Ладно бы, чужие не привечали Милешкина, а то ведь и среди своих ребятишек ему жилось одиноко. Ребята никак не хотели оставаться с ним в избе. Мать за дверь — и удальцы высыпали, как пчелы из улья. Настраивался Милешкин позабавлять меньших, те насупливались и отмалчивались. В присутствии отца у ребят не получалось веселых игр, шушукались по углам да с опаской поглядывали на него. Поколотят их на улице — бегут не к отцу, а к матери жаловаться. Поймает Василек большую рыбину — несет показывать матери. Заведут удальцы какой-нибудь секрет — нашептывают матери да приговаривают: «Папке не рассказывай…»
Раз Мишутка прибежал с улицы и кричит:
— Мама Мила, глянь, что я нашел!
— А почему мне не покажешь? — спросил отец мальчугана. — Я тебе чужой, да? — и вскинул Мишутку к потолку.
— Ну-ка отпусти, проходимец!.. — Мишутка извивался, норовя ударить отца по носу.
Отец шлепнул его ладонью по заднице. И Мишутка закатил такой заполошный рев, будто отхлестали его сразу пятью розгами.
— Как он посмел, птенец, обозвать меня поганым словом: проходимец! — взорвало Милешкина.
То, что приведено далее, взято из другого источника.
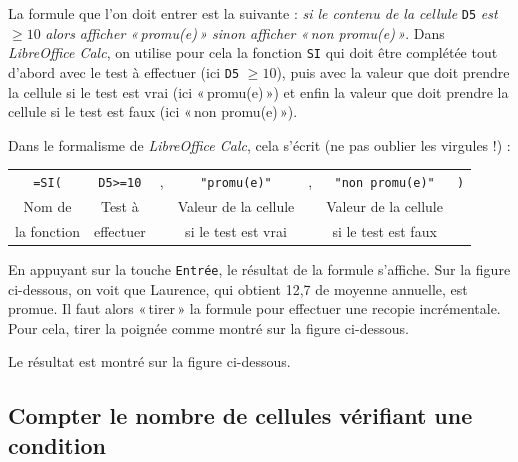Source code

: 
La formule que l'on doit entrer est la suivante : \textsl{si le contenu de la cellule} \texttt{D5} \textsl{est} $\geqslant 10$ \textsl{alors afficher «\,promu(e)\,» sinon afficher «\,non promu(e)\,»}. Dans \emph{LibreOffice Calc}, on utilise pour cela la fonction \texttt{SI} qui doit être complétée tout d'abord avec le test à effectuer (ici \texttt{D5} $\geqslant 10$), puis avec la valeur que doit prendre la cellule si le test est vrai (ici «\,promu(e)\,») et enfin la valeur que doit prendre la cellule si le test est faux (ici «\,non promu(e)\,»).

\vspace{1em}

Dans le formalisme de \emph{LibreOffice Calc}, cela s'écrit (ne pas oublier les virgules !) :

\begin{center}
\begin{tabular}{ccccccc}
\texttt{=SI(} & \texttt{D5>=10} & , & \texttt{"promu(e)"} & , & \texttt{"non promu(e)"} & \texttt{)} \\  
Nom de & Test à  & & Valeur de la cellule & & Valeur de la cellule & \\
la fonction & effectuer & &  si le test est vrai & & si le test est faux & \\  
\end{tabular}
\end{center}


En appuyant sur la touche \texttt{Entrée}, le résultat de la formule s'affiche. Sur la figure ci-dessous, on voit que Laurence, qui obtient 12,7 de moyenne annuelle, est promue. Il faut alors «\,tirer\,» la formule pour effectuer une recopie incrémentale. Pour cela, tirer la poignée comme montré sur la figure ci-dessous.


Le résultat est montré sur la figure ci-dessous.


\subsection{Compter le nombre de cellules vérifiant une condition}\label{Calc3NBSI}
Он схватил удочку и ринулся на речку.
Закидывал он в заводи и, не дождавшись клева, переходил на другое место. Мысли его были далеки от рыбной ловли… Он с грустью вспоминал товарищей по работе. Какое веселое застолье устроили они в честь его поездки к жене и детям! На работе каждый парень ему друг — последнюю папироску отдаст и в прорубь за ним нырнет.
Однако, живя в кругу верных товарищей, Милешкин не чувствовал себя счастливым, он рвался домой. И вот прикатил всего на две недели, и нет ему дома покоя. Как-то Милешкин прочел в книге местного автора: пять лет герой странствовал по белому свету, а вернулся на родину, и бросились к нему на шею не только старшие дети, но и тот, который родился в его отсутствие. Милешкин раза три в году наведывался к своим, однако ребята дичились, не признавали за родного отца. И почему у него ребятишки не как у добрых людей?
Он воткнул в берег удилище и лег на обогретый, затравевший холмик. Где-то в лазурном небе заливался песней невидимый жаворонок, на песке цвиркали бойкие трясогузки, в кочках томно покрякивал дикий селезень.
Отчужденность удальцов он бы еще вытерпел, да с Людмилой у них не совсем ладилось. Влекло Милешкина к жене, и в то же время он чувствовал в ней что-то незнакомое и сложное, а что именно, какие перемены произошли в Людмиле, он не мог понять. Он искал в ней прошлое, привычное, — искал и не находил. Она была той же Людмилой и в чем-то, с каждым приездом Милешкина, становилась другой, будто бы взрослей и духовно богаче его. За неделю отпуска опротивело Милешкину бездельничать и ничего не хотелось делать по хозяйству, надоело сердиться из-за недоверчивости удальцов, вести с женой нервно-веселый, на недомолвках диалог, часто переходящий в раздор. Он страстно любил свою жену и в то же время ненавидел. Взвинченная, на нервах жизнь дома быстро утомила Тимофея, наскучила ему. Захотелось уехать к товарищам, в тишину, отвлечься тяжелой работой. Там он, уже в который раз, надеялся обрести душевный покой.